(Records excerpted from a collection)

============

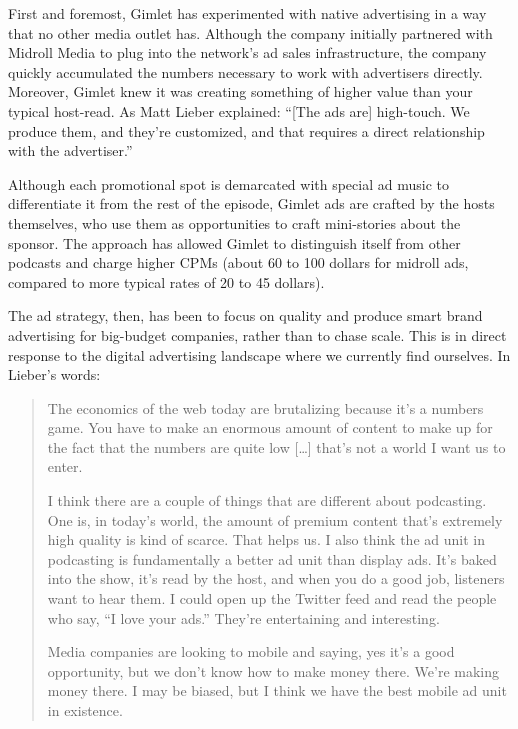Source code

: \documentclass[notoc, symmetric, nobib, nols]{towcenter-guideto-book}
\begin{document}
First and foremost, Gimlet has experimented with native advertising in a way that no other media outlet has. Although the company initially partnered with Midroll Media to plug into the network's ad sales infrastructure, the company quickly accumulated the numbers necessary to work with advertisers directly. Moreover, Gimlet knew it was creating something of higher value than your typical host-read. As Matt Lieber explained: ``[The ads are] high-touch. We produce them, and they're customized, and that requires a direct relationship with the advertiser.''\autocite{lieber} 

Although each promotional spot is demarcated with special ad music to differentiate it from the rest of the episode, Gimlet ads are crafted by the hosts themselves, who use them as opportunities to craft mini-stories about the sponsor. The approach has allowed Gimlet to distinguish itself from other podcasts and charge higher CPMs (about 60 to 100 dollars for midroll ads, compared to more typical rates of 20 to 45 dollars).\autocites{matt, cjr} 

The ad strategy, then, has been to focus on quality and produce smart brand advertising for big-budget companies, rather than to chase scale. This is in direct response to the digital advertising landscape where we currently find ourselves. In Lieber's words:

\begin{quote}
The economics of the web today are brutalizing because it's a numbers game. You have to make an enormous amount of content to make up for the fact that the numbers are quite low […] that's not a world I want us to enter. 

I think there are a couple of things that are different about podcasting. One is, in today's world, the amount of premium content that's extremely high quality is kind of scarce. That helps us. I also think the ad unit in podcasting is fundamentally a better ad unit than display ads. It's baked into the show, it's read by the host, and when you do a good job, listeners want to hear them. I could open up the Twitter feed and read the people who say, ``I love your ads.'' They're entertaining and interesting. 

Media companies are looking to mobile and saying, yes it's a good opportunity, but we don't know how to make money there. We're making money there. I may be biased, but I think we have the best mobile ad unit in existence.\autocite{lieber}
\end{quote}
\end{document}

============

[WORK ITEM]: Collect every line from the records above that contains the word "make".

[EXERCISE SOLUTION]:
The economics of the web today are brutalizing because it's a numbers game. You have to make an enormous amount of content to make up for the fact that the numbers are quite low […] that's not a world I want us to enter. 
Media companies are looking to mobile and saying, yes it's a good opportunity, but we don't know how to make money there. We're making money there. I may be biased, but I think we have the best mobile ad unit in existence.\autocite{lieber}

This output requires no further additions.